后来hdfs选择了方案3,增加了append操作.不幸的是,hdfs增加的append操作bug挺多,他们最终又打算把这个append去掉.但是有一些开发者在这期间搞出来了sync(我感觉是这期间搞出来的,但是很怀疑为什么把sync放到append的branch里,不明白sync为什么依赖append),sync可以保证hbase的持久性(我感觉是使方案2成为了可能),但是要想使用sync需要首先设置dfs.support.append.也就是说想要sync就不得不启用有缺陷的append. 而且当时append和sync这两个重要功能是在hadoop的branch "0.20.append",这个branch基于branch "0.20.2",而基于"0.20.2"这个branch的还有一个"0.20.security"的branch,包含了security的功能.所以导致一个开发者说,"there has been an 18 month period where there has been no one Apache release that had all the committed features of Apache Hadoop"(无力吐槽了,按理说branch应该merge回trunk的).下面的图表显示了当时的状态. 难怪另一个开发者说"HDFS sync has a colorful history"
[quote]The work on branch-20-append was to support sync, for durable HBase WALs, not append.
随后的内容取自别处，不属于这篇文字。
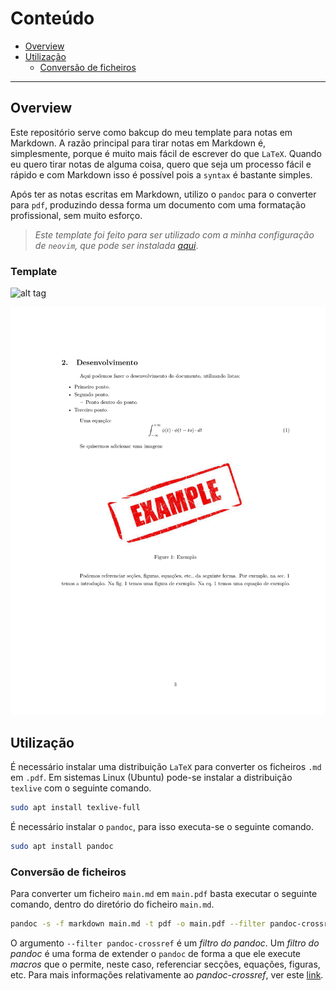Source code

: # Conteúdo

* [Overview](#overview)
* [Utilização](#utilização)
  * [Conversão de ficheiros](#conversão-de-ficheiros)

--- 

## Overview

Este repositório serve como bakcup do meu template para notas em Markdown. 
A razão principal para tirar notas em Markdown é, simplesmente, porque é muito mais fácil de escrever do que `LaTeX`. Quando eu quero tirar notas de alguma coisa, quero que seja um processo fácil e rápido e com Markdown isso é possível pois a `syntax` é bastante simples.

Após ter as notas escritas em Markdown, utilizo o `pandoc` para o converter para `pdf`, produzindo dessa forma um documento com uma formatação profissional, sem muito esforço.

> *Este template foi feito para ser utilizado com a minha configuração de `neovim`, que pode ser instalada [aqui](https://github.com/joaopintosp/neovim-config)*.

### Template
![alt tag](https://raw.githubusercontent.com/joaopintosp/markdown-pandoc/blob/main/Previews/preview1.png)
<!-- ![alt tag](Previews/preview1.png) -->
![alt tag](Previews/preview2.png)

## Utilização

É necessário instalar uma distribuição `LaTeX` para converter os ficheiros `.md` em `.pdf`. Em sistemas Linux (Ubuntu) pode-se instalar a distribuição `texlive` com o seguinte comando.
```bash
sudo apt install texlive-full
```

É necessário instalar o `pandoc`, para isso executa-se o seguinte comando.
```bash
sudo apt install pandoc
```

### Conversão de ficheiros

Para converter um ficheiro `main.md` em `main.pdf` basta executar o seguinte comando, dentro do diretório do ficheiro `main.md`.
```bash
pandoc -s -f markdown main.md -t pdf -o main.pdf --filter pandoc-crossref
```

O argumento `--filter pandoc-crossref` é um *filtro do pandoc*. Um *filtro do pandoc* é uma forma de extender o `pandoc` de forma a que ele execute *macros* que o permite, neste caso, referenciar secções, equações, figuras, etc.
Para mais informações relativamente ao *pandoc-crossref*, ver este [link](https://github.com/lierdakil/pandoc-crossref).

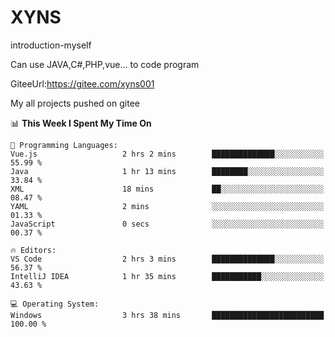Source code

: # XYNS
introduction-myself

Can use JAVA,C#,PHP,vue... to code program

GiteeUrl:https://gitee.com/xyns001

My all projects pushed on gitee

<!--START_SECTION:waka-->
📊 **This Week I Spent My Time On** 

```text
💬 Programming Languages: 
Vue.js                   2 hrs 2 mins        ██████████████░░░░░░░░░░░   55.99 % 
Java                     1 hr 13 mins        ████████░░░░░░░░░░░░░░░░░   33.84 % 
XML                      18 mins             ██░░░░░░░░░░░░░░░░░░░░░░░   08.47 % 
YAML                     2 mins              ░░░░░░░░░░░░░░░░░░░░░░░░░   01.33 % 
JavaScript               0 secs              ░░░░░░░░░░░░░░░░░░░░░░░░░   00.37 % 

🔥 Editors: 
VS Code                  2 hrs 3 mins        ██████████████░░░░░░░░░░░   56.37 % 
IntelliJ IDEA            1 hr 35 mins        ███████████░░░░░░░░░░░░░░   43.63 % 

💻 Operating System: 
Windows                  3 hrs 38 mins       █████████████████████████   100.00 % 
```


<!--END_SECTION:waka-->
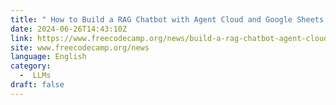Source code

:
 ```yaml
---
title: " How to Build a RAG Chatbot with Agent Cloud and Google Sheets "
date: 2024-06-26T14:43:10Z
link: https://www.freecodecamp.org/news/build-a-rag-chatbot-agent-cloud-google-sheets/?utm_medium=RSS&utm_source=news.12bit.vn
site: www.freecodecamp.org/news
language: English
category:
  -  LLMs 
draft: false
---
```

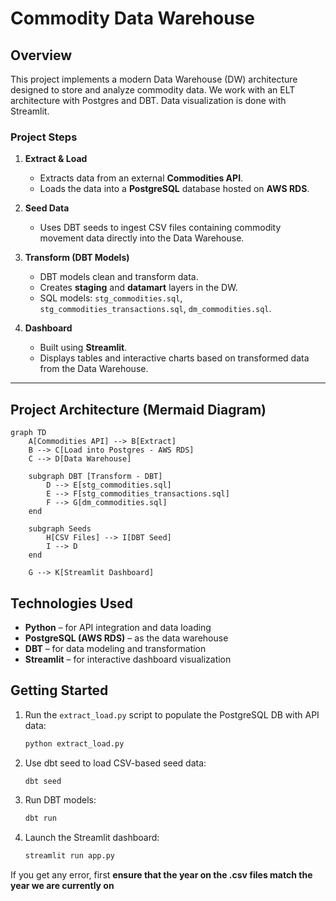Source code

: # Commodity Data Warehouse

## Overview

This project implements a modern Data Warehouse (DW) architecture designed to store and analyze commodity data. We work with an ELT architecture with Postgres and DBT. Data visualization is done with Streamlit.

### Project Steps

1. **Extract & Load**

   - Extracts data from an external **Commodities API**.
   - Loads the data into a **PostgreSQL** database hosted on **AWS RDS**.

2. **Seed Data**

   - Uses DBT seeds to ingest CSV files containing commodity movement data directly into the Data Warehouse.

3. **Transform (DBT Models)**

   - DBT models clean and transform data.
   - Creates **staging** and **datamart** layers in the DW.
   - SQL models: `stg_commodities.sql`, `stg_commodities_transactions.sql`, `dm_commodities.sql`.

4. **Dashboard**
   - Built using **Streamlit**.
   - Displays tables and interactive charts based on transformed data from the Data Warehouse.

---

## Project Architecture (Mermaid Diagram)

```mermaid
graph TD
    A[Commodities API] --> B[Extract]
    B --> C[Load into Postgres - AWS RDS]
    C --> D[Data Warehouse]

    subgraph DBT [Transform - DBT]
        D --> E[stg_commodities.sql]
        E --> F[stg_commodities_transactions.sql]
        F --> G[dm_commodities.sql]
    end

    subgraph Seeds
        H[CSV Files] --> I[DBT Seed]
        I --> D
    end

    G --> K[Streamlit Dashboard]
```

## Technologies Used

- **Python** – for API integration and data loading
- **PostgreSQL (AWS RDS)** – as the data warehouse
- **DBT** – for data modeling and transformation
- **Streamlit** – for interactive dashboard visualization

## Getting Started

1. Run the `extract_load.py` script to populate the PostgreSQL DB with API data:

   ```bash
   python extract_load.py
   ```

2. Use dbt seed to load CSV-based seed data:

   ```bash
   dbt seed
   ```

3. Run DBT models:

   ```bash
   dbt run
   ```

4. Launch the Streamlit dashboard:
   ```bash
   streamlit run app.py
   ```

If you get any error, first **ensure that the year on the .csv files match the year we are currently on**
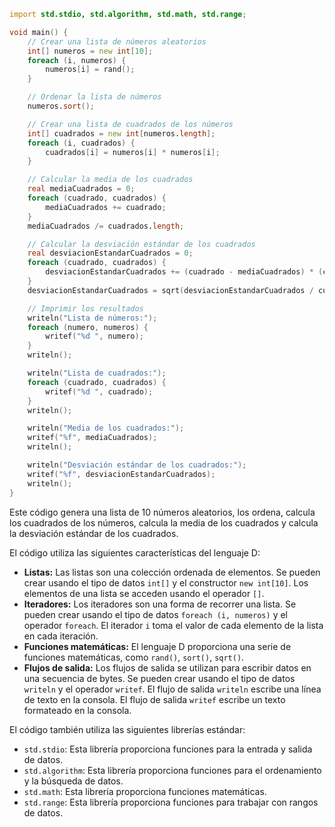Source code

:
 ```d
import std.stdio, std.algorithm, std.math, std.range;

void main() {
    // Crear una lista de números aleatorios
    int[] numeros = new int[10];
    foreach (i, numeros) {
        numeros[i] = rand();
    }

    // Ordenar la lista de números
    numeros.sort();

    // Crear una lista de cuadrados de los números
    int[] cuadrados = new int[numeros.length];
    foreach (i, cuadrados) {
        cuadrados[i] = numeros[i] * numeros[i];
    }

    // Calcular la media de los cuadrados
    real mediaCuadrados = 0;
    foreach (cuadrado, cuadrados) {
        mediaCuadrados += cuadrado;
    }
    mediaCuadrados /= cuadrados.length;

    // Calcular la desviación estándar de los cuadrados
    real desviacionEstandarCuadrados = 0;
    foreach (cuadrado, cuadrados) {
        desviacionEstandarCuadrados += (cuadrado - mediaCuadrados) * (cuadrado - mediaCuadrados);
    }
    desviacionEstandarCuadrados = sqrt(desviacionEstandarCuadrados / cuadrados.length);

    // Imprimir los resultados
    writeln("Lista de números:");
    foreach (numero, numeros) {
        writef("%d ", numero);
    }
    writeln();

    writeln("Lista de cuadrados:");
    foreach (cuadrado, cuadrados) {
        writef("%d ", cuadrado);
    }
    writeln();

    writeln("Media de los cuadrados:");
    writef("%f", mediaCuadrados);
    writeln();

    writeln("Desviación estándar de los cuadrados:");
    writef("%f", desviacionEstandarCuadrados);
    writeln();
}
```

Este código genera una lista de 10 números aleatorios, los ordena, calcula los cuadrados de los números, calcula la media de los cuadrados y calcula la desviación estándar de los cuadrados.

El código utiliza las siguientes características del lenguaje D:

* **Listas:** Las listas son una colección ordenada de elementos. Se pueden crear usando el tipo de datos `int[]` y el constructor `new int[10]`. Los elementos de una lista se acceden usando el operador `[]`.
* **Iteradores:** Los iteradores son una forma de recorrer una lista. Se pueden crear usando el tipo de datos `foreach (i, numeros)` y el operador `foreach`. El iterador `i` toma el valor de cada elemento de la lista en cada iteración.
* **Funciones matemáticas:** El lenguaje D proporciona una serie de funciones matemáticas, como `rand()`, `sort()`, `sqrt()`.
* **Flujos de salida:** Los flujos de salida se utilizan para escribir datos en una secuencia de bytes. Se pueden crear usando el tipo de datos `writeln` y el operador `writef`. El flujo de salida `writeln` escribe una línea de texto en la consola. El flujo de salida `writef` escribe un texto formateado en la consola.

El código también utiliza las siguientes librerías estándar:

* `std.stdio`: Esta librería proporciona funciones para la entrada y salida de datos.
* `std.algorithm`: Esta librería proporciona funciones para el ordenamiento y la búsqueda de datos.
* `std.math`: Esta librería proporciona funciones matemáticas.
* `std.range`: Esta librería proporciona funciones para trabajar con rangos de datos.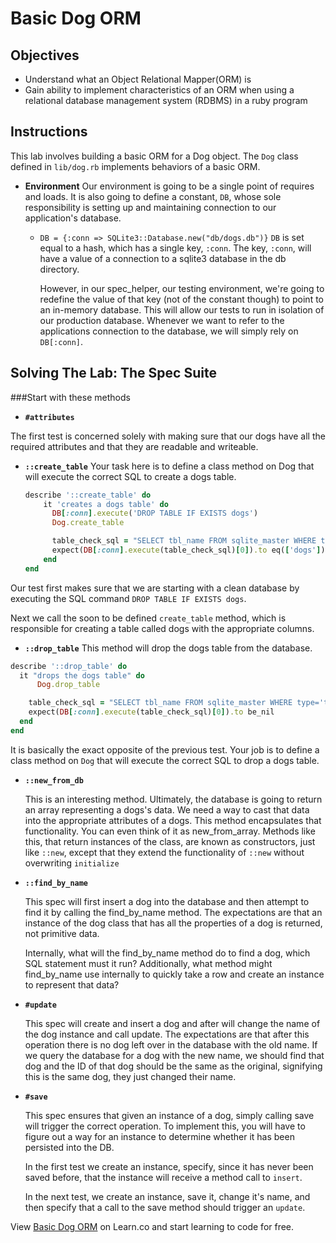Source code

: # Basic Dog ORM

## Objectives
* Understand what an Object Relational Mapper(ORM) is
* Gain ability to implement characteristics of an ORM when using a relational database management system (RDBMS) in a ruby program

## Instructions
This lab involves building a basic ORM for a Dog object.  The `Dog` class defined in `lib/dog.rb` implements behaviors of a basic ORM.


- **Environment**
  Our environment is going to be a single point of requires and loads.  It is also going to define a constant, `DB`, whose sole responsibility is setting up and maintaining connection to our application's database.
   - `DB = {:conn => SQLite3::Database.new("db/dogs.db")}`
   `DB` is set equal to a hash, which has a single key, `:conn`. The key, `:conn`,  will have a value of a connection to a sqlite3 database in the db directory.

      However, in our spec_helper, our  testing environment, we're going to redefine the value of that key (not of the constant though) to point to an in-memory database. This will allow our tests to run in isolation of our production database. Whenever we want to refer to the  applications connection to the database, we will simply rely on   `DB[:conn]`.

## Solving The Lab: The Spec Suite

###Start with these methods

-  **`#attributes`**

  The first test is concerned solely with making sure that our dogs have all the required attributes and that they are readable and writeable.

-  **`::create_table`**
  Your task  here is to define a class method on Dog that will execute  the correct SQL to create a dogs table.

    ```ruby
    describe '::create_table' do
        it 'creates a dogs table' do
          DB[:conn].execute('DROP TABLE IF EXISTS dogs')
          Dog.create_table

          table_check_sql = "SELECT tbl_name FROM sqlite_master WHERE type='table' AND tbl_name='dogs';"
          expect(DB[:conn].execute(table_check_sql)[0]).to eq(['dogs'])
        end
    end
    ```

  Our test first makes sure that we are starting with a clean database by executing the SQL command `DROP TABLE IF EXISTS dogs`.

  Next we call the soon to be defined `create_table` method, which is responsible for creating a table called dogs with the appropriate columns.

-  **`::drop_table`**
This method will drop the dogs table from the database.

  ```ruby
  describe '::drop_table' do
    it "drops the dogs table" do
        Dog.drop_table

      table_check_sql = "SELECT tbl_name FROM sqlite_master WHERE type='table' AND tbl_name='dogs';"
      expect(DB[:conn].execute(table_check_sql)[0]).to be_nil
    end
  end
```

  It is basically the exact opposite of the previous test. Your job is to  define a class method on `Dog` that will execute the correct SQL to drop  a dogs table.

- **`::new_from_db`**

  This is an interesting method. Ultimately, the database is going to return an array representing a dogs's data. We need a way to cast that data into the appropriate attributes of a dogs. This method  encapsulates that functionality. You can even think of it as  new_from_array. Methods like this, that return instances of the class,  are known as constructors, just like `::new`, except that they extend the   functionality of `::new` without overwriting `initialize`

- **`::find_by_name`**

  This spec will first insert a dog into the database and then attempt to   find it by calling the find_by_name method. The expectations are that an  instance of the dog class that has all the properties of a dog is returned, not primitive data.

  Internally, what will the find_by_name method do to find a dog, which   SQL statement must it run? Additionally, what method might find_by_name use internally to quickly take a row and create an instance to represent that data?

- **`#update`**

  This spec will create and insert a dog and after will change the name of  the dog instance and call update. The expectations are that after this  operation there is no dog left over in the database with the old name.  If we query the database for a dog with the new name, we should find  that dog and the ID of that dog should be the same as the original,   signifying this is the same dog, they just changed their name.

- **`#save`**

  This spec ensures that given an instance of a dog, simply calling save  will trigger the correct operation. To implement this, you will have to   figure out a way for an instance to determine whether it has been persisted   into the DB.

  In the first test we create an instance, specify, since it has never been   saved before, that the instance will receive a method call to `insert`.

  In the next test, we create an instance, save it, change it's name, and then   specify that a call to the save method should trigger an `update`.

<p data-visibility='hidden'>View <a href='https://learn.co/lessons/bringing-it-all-together' title='Basic Dog ORM'>Basic Dog ORM</a> on Learn.co and start learning to code for free.</p>
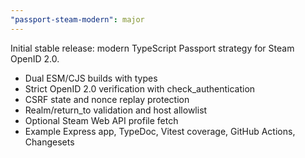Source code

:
 ```yaml
---
"passport-steam-modern": major
---
```


Initial stable release: modern TypeScript Passport strategy for Steam OpenID 2.0.
- Dual ESM/CJS builds with types
- Strict OpenID 2.0 verification with check_authentication
- CSRF state and nonce replay protection
- Realm/return_to validation and host allowlist
- Optional Steam Web API profile fetch
- Example Express app, TypeDoc, Vitest coverage, GitHub Actions, Changesets

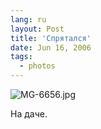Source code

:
 ```yaml
---
lang: ru
layout: Post
title: 'Спрятался'
date: Jun 16, 2006
tags:
  - photos
---
```


![MG-6656.jpg](upload://MG-6656.jpg)

На даче.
The branch-20-append implementation is known to be buggy. There's been confusion about this, we often answer queries on the list like this. Unfortunately, the way to enable correct sync on branch-1 for HBase is to set dfs.support.append to true in your config, which has the side effect of enabling append (which we don't want to do). For v1.x let's: Always enable the sync path (currently only enabled if dfs.support.append is set) Remove the dfs.support.append configuration option. Let's keep the code paths though in case we ever fix append on branch-1, in which case we can add the config option back For 2.x let's Always enable the hsync/hflush path The dfs.support.appends only enables the append specific paths (since the hsync/hflush paths are now always on). Append will still default to being enabled so there is no net effect by default.[/quote]
其实hdfs的hsync/hflush也有一番曲折(HDFS sync has a colorful history),但那是另一个故事了.